[Saved entries]
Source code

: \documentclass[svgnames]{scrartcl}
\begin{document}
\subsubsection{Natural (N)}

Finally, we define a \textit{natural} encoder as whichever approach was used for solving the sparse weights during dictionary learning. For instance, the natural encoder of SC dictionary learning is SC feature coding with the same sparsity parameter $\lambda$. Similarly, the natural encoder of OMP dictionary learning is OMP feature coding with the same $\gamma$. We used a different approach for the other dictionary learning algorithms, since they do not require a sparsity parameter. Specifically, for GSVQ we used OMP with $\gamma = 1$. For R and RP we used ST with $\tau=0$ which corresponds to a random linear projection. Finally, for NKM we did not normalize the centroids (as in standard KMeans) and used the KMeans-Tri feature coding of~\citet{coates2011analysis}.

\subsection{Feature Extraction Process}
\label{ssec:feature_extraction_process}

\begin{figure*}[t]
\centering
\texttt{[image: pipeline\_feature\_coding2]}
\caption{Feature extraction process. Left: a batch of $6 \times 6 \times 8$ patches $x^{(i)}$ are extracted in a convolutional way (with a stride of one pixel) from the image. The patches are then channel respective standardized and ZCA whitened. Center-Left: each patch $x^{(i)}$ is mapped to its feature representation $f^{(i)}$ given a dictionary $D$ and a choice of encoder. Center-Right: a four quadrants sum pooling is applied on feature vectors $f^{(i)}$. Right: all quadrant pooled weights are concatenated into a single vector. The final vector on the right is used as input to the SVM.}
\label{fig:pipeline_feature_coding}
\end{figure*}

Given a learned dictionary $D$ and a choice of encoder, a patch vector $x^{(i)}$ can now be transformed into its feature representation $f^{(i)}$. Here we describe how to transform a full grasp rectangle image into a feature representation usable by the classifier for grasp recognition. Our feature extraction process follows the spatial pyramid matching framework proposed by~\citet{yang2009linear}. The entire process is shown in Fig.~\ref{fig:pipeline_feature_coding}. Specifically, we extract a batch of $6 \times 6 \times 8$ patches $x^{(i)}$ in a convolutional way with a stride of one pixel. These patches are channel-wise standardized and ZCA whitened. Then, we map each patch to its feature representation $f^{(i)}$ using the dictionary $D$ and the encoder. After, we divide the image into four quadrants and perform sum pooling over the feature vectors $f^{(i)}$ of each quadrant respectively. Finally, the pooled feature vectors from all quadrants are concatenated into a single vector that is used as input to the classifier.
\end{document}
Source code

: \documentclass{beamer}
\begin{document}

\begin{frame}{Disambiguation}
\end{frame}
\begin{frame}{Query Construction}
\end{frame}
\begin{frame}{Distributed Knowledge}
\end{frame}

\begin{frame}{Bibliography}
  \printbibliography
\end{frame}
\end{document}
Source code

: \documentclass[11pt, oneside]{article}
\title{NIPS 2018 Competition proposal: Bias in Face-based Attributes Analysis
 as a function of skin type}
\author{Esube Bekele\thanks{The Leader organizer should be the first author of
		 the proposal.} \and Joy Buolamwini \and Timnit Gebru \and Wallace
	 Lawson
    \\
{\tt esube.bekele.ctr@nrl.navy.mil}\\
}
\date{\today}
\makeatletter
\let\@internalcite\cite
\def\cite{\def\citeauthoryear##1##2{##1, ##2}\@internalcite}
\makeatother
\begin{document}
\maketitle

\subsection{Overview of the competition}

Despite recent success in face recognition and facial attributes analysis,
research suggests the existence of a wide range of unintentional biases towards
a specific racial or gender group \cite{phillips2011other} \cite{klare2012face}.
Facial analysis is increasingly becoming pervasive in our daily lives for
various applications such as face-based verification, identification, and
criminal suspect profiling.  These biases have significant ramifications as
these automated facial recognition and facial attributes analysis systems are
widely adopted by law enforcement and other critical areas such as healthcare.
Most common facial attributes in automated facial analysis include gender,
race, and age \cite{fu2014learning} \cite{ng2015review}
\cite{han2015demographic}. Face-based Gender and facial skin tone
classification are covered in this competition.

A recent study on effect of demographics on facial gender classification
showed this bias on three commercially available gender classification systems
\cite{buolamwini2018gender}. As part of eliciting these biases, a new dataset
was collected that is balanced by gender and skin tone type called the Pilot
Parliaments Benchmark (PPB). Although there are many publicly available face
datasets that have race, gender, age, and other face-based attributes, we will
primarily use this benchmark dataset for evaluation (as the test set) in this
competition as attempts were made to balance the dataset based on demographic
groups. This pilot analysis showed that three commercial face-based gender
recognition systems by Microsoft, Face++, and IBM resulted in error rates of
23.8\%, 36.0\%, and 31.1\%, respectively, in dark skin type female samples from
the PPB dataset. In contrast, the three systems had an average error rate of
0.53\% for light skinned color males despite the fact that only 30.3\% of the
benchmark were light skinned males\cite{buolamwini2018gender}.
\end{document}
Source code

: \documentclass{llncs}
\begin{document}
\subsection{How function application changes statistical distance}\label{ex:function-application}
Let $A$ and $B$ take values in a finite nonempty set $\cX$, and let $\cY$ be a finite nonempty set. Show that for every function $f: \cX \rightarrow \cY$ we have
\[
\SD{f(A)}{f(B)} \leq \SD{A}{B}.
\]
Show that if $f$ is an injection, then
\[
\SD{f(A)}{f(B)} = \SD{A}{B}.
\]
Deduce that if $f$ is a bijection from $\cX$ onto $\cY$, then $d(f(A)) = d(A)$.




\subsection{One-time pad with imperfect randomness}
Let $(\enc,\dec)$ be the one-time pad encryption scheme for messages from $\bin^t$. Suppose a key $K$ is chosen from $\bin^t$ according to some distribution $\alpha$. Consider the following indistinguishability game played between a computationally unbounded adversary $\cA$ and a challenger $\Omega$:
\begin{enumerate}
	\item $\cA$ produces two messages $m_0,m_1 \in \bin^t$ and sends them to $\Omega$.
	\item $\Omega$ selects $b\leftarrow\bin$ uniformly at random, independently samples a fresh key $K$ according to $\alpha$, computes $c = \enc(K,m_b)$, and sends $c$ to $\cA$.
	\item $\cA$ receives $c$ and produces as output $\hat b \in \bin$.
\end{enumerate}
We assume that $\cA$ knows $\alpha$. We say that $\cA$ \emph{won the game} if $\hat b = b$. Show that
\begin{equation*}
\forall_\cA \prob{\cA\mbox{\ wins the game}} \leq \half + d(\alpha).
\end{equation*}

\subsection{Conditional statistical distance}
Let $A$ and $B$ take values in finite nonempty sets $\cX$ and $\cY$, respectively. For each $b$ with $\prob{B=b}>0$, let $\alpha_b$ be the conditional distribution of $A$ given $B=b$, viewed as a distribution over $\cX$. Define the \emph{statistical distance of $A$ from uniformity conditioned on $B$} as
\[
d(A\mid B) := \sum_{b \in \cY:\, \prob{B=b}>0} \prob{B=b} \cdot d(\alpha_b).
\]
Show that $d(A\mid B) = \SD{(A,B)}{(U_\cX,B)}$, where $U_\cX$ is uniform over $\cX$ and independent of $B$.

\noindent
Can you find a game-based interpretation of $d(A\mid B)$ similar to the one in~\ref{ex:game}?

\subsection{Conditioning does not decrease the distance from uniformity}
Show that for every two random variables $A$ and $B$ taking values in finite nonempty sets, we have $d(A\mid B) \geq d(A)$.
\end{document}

◆ Work request:
Start with the line that contains "does not decrease", end with the last line of the entries, and please retype every line in that span exactly, with no others.

◆ Result of this task:
\subsection{Conditioning does not decrease the distance from uniformity}
Show that for every two random variables $A$ and $B$ taking values in finite nonempty sets, we have $d(A\mid B) \geq d(A)$.
\end{document}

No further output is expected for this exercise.